Researchers develop classroom resources to teach historical evils in better context

Social studies expert creates lesson plans aimed at helping students think about evil as a human problem with human solutions.

Learning about the Holocaust and other historical horrors is important, but a University of Alberta education professor says teachers aren't formally prepared to help students think critically about notorious perpetrators of monumental evil.

To change that, Cathryn van Kessel and Aaron Thacker, an after-degree BEd student, have created a set of lesson plans teachers can use to guide more nuanced classroom discussions of evil actors and explore the narratives that inform media accounts of horrific acts.

The plans include examining "shortcuts" in textbook depictions of historical figures that elide their humanity, to discussing figures like Louis Riel, whose historical designation as a villain has been reconsidered, to searching the Internet for images of exemplars of evil engaged in ordinary activities.

"The way we think about the hero and the villain, we often think it's one person who makes change. (Think of Hitler, Stalin or Pol Pot.) As humans, we do that to make it manageable to talk about it, but the nasty side-effect is students think there's this one evil guy who was responsible. Or the other side we say there was racism in society, which is vague and unhelpful," said van Kessel, a former high-school teacher.

"We don't really have language to talk about that in-between space, that there were people who were not responsible but complicit at the time, people who weren't directly to blame but should have taken action."

She said teachers aren't necessarily prepared enough to provide an effective framework for learning about war and genocide-and that textbooks can compound the problem.

"Textbook writers do a great job, but sometimes in trying to make the content relatable for students, they pull out a vignette and usually that's a hero or a villain," van Kessel said.

"I think it's helpful to spend time with students Googling images of Hitler smiling or laughing with a friend. It's intensely troubling to see him as a person because we've construed him as a monster. Even little provocations are helpful.

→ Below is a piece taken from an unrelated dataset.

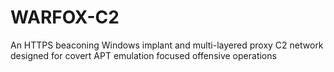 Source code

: # WARFOX-C2
An HTTPS beaconing Windows implant and multi-layered proxy C2 network designed for covert APT emulation focused offensive operations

It's our responsibility to add some of that complexity that gets lost in the media and in simplifications of history."

The point of such exercises, she said, is to empower students to think about evil as a human problem with human solutions, and about their own role in opposing moral wrongs in society to seek justice for all people in the here and now.

"When we think of things like missing and murdered Indigenous women and girls, or refugees being separated from their children at the U.S. border, we're not responsible for that harm, but we have the privilege of not worrying about it," van Kessel said.

"We don't want people to feel guilty, but we want people to feel that sense of agency and responsibility.

"So my hope is that if we can work that into social studies in studying these horrific things of the past, make these evils more uncomfortably real, we can take more action now in the face of horrific things that are happening."